KW:物理化学的性状・剤形・錠剤粉砕・脱カプセル・剤形選択

Q:錠剤・カプセル剤の他に、散剤・顆粒剤・口腔内崩壊錠等が市販されている製剤の場合であっても、錠剤の粉末化あるいは脱カプセル化する方法で調剤してよいか

A:各薬剤の剤形は原薬の安定性、服用の利便性等を較量し、使用目的によって、その医薬品が最も効力を発揮すると考えられる剤形で製造されている。

従って、散剤・顆粒剤等が市販されている製剤では、錠剤・カプセル剤を粉末化して市販の散剤に変える等の便宜的な調剤を行ってはならない。

また、医師が処方せん上に薬品名とともに剤形の記載をした場合には、当該製剤が市販されている際には、『保険医療機関等では厚生労働大臣の承認する医薬品を使用するの原則』からいって、市販されている剤形の製品を調剤すべきであり、薬剤師の勝手な判断で錠剤・カプセル剤を粉末化する等の便宜的な調剤をすることは認められていない。

ただし、市販製剤として散剤・顆粒剤がなく、患者の病態から経管投与等の特殊な投与方法を取らざるを得ない場合には、剤形変更による安定性、安全性等を検討し、錠剤・カプセル剤を粉末化することがあるが、この場合にも処方医の了解を得た上で行うか、処方せん上に粉末化の指示が記載されている場合にのみ行うのが本来である。

一方、病院薬局等において散剤・顆粒剤の使用頻度が甚だ低く、デッドストックになる可能性のある場合、処方医と協議して錠剤・カプセル剤の粉末化を行うことがあるが、この際にも医師の了解を得た上でのことであり、医師が定期的に処方する意図があるとした場合、デッドストックとならない範囲の量を購入する。
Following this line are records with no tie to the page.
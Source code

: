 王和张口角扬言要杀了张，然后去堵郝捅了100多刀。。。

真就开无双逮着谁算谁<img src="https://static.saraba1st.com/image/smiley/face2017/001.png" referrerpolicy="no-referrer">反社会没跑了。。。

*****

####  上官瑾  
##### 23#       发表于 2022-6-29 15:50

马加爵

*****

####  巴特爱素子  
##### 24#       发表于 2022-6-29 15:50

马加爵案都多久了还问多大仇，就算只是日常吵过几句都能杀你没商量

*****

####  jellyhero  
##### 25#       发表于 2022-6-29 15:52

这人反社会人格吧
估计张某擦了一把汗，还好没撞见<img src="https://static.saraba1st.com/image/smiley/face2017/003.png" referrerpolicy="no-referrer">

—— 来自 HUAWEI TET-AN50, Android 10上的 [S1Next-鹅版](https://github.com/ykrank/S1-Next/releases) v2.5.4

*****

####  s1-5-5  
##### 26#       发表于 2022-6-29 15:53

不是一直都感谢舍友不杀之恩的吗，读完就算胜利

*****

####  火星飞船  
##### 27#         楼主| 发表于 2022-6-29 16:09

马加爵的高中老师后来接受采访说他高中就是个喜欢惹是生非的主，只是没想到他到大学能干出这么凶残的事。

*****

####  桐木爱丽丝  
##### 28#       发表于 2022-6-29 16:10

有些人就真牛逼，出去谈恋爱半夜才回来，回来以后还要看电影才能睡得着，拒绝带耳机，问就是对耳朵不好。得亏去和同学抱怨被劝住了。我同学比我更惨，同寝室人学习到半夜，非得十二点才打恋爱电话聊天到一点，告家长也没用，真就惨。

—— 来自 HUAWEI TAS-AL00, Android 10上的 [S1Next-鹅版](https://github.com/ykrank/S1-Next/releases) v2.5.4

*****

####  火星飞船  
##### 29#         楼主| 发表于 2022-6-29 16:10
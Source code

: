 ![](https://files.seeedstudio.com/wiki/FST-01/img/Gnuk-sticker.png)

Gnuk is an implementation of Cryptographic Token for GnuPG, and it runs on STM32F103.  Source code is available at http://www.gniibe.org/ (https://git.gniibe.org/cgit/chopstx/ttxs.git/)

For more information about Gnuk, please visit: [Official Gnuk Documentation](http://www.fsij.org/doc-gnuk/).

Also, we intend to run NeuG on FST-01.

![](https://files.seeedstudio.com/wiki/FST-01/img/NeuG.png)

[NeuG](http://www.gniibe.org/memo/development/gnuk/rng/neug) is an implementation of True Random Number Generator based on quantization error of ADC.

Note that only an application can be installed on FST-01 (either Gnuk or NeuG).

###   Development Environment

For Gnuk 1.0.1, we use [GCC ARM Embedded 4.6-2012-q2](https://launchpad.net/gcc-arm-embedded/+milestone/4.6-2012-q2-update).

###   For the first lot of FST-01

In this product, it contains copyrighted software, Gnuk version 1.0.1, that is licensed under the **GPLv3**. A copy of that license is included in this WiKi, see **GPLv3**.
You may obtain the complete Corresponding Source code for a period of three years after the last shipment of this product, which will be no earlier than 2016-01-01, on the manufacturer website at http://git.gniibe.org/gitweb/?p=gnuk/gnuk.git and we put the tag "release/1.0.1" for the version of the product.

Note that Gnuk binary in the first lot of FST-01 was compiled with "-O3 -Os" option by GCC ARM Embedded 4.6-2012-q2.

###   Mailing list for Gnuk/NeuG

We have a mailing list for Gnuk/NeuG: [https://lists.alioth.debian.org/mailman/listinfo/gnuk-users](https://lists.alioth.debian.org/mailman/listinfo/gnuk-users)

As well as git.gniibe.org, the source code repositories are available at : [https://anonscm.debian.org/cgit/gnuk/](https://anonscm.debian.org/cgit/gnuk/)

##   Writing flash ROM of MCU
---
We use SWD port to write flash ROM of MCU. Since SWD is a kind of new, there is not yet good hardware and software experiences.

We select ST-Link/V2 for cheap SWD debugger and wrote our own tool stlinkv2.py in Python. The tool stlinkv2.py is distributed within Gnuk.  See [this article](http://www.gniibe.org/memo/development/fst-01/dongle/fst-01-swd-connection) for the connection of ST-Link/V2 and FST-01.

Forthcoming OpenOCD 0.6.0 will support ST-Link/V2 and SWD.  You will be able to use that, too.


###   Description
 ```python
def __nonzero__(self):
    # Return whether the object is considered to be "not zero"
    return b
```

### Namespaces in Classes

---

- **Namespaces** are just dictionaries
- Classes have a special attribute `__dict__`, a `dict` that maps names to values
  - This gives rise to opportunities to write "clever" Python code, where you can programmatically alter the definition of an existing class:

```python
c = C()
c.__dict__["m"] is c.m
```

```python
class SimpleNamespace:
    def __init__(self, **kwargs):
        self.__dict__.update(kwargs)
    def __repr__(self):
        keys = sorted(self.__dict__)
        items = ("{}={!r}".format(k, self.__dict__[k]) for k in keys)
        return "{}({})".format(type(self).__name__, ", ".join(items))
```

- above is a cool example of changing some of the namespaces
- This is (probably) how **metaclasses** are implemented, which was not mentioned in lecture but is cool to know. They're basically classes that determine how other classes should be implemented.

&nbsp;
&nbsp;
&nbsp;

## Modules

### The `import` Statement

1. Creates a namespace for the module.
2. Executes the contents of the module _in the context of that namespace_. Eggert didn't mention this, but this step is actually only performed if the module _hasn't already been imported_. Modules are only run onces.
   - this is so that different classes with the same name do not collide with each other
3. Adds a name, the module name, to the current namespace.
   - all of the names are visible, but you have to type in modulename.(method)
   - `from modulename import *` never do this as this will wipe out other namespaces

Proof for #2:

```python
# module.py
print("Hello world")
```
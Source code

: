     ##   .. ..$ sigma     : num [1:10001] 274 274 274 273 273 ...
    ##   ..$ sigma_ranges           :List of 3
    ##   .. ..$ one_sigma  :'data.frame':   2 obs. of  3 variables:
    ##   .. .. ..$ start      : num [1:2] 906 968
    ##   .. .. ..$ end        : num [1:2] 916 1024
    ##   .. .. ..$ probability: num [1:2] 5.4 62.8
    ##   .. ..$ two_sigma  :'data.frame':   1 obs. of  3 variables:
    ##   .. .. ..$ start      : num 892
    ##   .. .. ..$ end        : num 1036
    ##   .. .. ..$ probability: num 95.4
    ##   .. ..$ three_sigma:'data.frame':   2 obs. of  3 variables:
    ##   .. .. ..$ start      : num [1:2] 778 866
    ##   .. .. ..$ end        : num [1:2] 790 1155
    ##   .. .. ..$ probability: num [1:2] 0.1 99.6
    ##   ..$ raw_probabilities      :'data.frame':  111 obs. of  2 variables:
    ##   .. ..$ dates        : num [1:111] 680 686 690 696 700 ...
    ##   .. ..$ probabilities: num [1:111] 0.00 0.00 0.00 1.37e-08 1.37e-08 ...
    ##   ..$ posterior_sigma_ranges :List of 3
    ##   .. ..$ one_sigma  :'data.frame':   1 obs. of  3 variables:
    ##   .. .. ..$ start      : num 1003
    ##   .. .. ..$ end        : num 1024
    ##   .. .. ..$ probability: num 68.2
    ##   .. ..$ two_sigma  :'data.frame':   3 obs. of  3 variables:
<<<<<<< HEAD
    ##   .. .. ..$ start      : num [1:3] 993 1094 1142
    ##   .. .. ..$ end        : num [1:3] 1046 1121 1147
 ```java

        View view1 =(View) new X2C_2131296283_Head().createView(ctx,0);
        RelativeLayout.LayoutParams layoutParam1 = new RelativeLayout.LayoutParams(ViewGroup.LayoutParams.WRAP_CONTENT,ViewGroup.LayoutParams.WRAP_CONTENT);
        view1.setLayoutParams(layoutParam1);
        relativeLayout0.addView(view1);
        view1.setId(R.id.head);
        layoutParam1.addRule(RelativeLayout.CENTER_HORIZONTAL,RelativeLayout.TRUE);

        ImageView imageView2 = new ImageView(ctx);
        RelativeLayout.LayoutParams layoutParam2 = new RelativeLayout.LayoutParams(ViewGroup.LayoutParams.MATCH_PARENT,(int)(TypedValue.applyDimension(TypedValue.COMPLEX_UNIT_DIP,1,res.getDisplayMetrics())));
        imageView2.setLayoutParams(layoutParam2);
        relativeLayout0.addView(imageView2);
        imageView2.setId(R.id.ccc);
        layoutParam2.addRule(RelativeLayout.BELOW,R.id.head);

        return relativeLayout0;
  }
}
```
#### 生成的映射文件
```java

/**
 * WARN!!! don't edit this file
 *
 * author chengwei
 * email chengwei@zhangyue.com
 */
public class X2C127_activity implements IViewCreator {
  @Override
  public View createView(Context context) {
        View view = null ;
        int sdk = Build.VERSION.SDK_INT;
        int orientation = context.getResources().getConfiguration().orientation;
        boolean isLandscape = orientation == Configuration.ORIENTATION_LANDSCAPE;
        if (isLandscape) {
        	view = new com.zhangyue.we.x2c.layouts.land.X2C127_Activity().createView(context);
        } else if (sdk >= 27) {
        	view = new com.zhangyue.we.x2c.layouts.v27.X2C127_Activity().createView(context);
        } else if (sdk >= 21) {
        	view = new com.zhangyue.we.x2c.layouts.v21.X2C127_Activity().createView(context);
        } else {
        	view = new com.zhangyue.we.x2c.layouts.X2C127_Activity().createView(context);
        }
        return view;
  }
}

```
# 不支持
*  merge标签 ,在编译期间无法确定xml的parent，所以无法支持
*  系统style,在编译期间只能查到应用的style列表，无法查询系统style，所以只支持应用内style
調剤薬局の場合であっても、市販の製剤がなく、やむを得ず剤形変更をせざるを得ない事例では、処方医の了解を得た後に調剤することが必要である。また、市販の製剤はあるがその剤形の製剤の使用が甚だ少ない場合、処方医の了解が得られれば、粉末化等の剤形変更は可能であるが、了解が得られない場合には、市販製剤を購入せざるを得ない。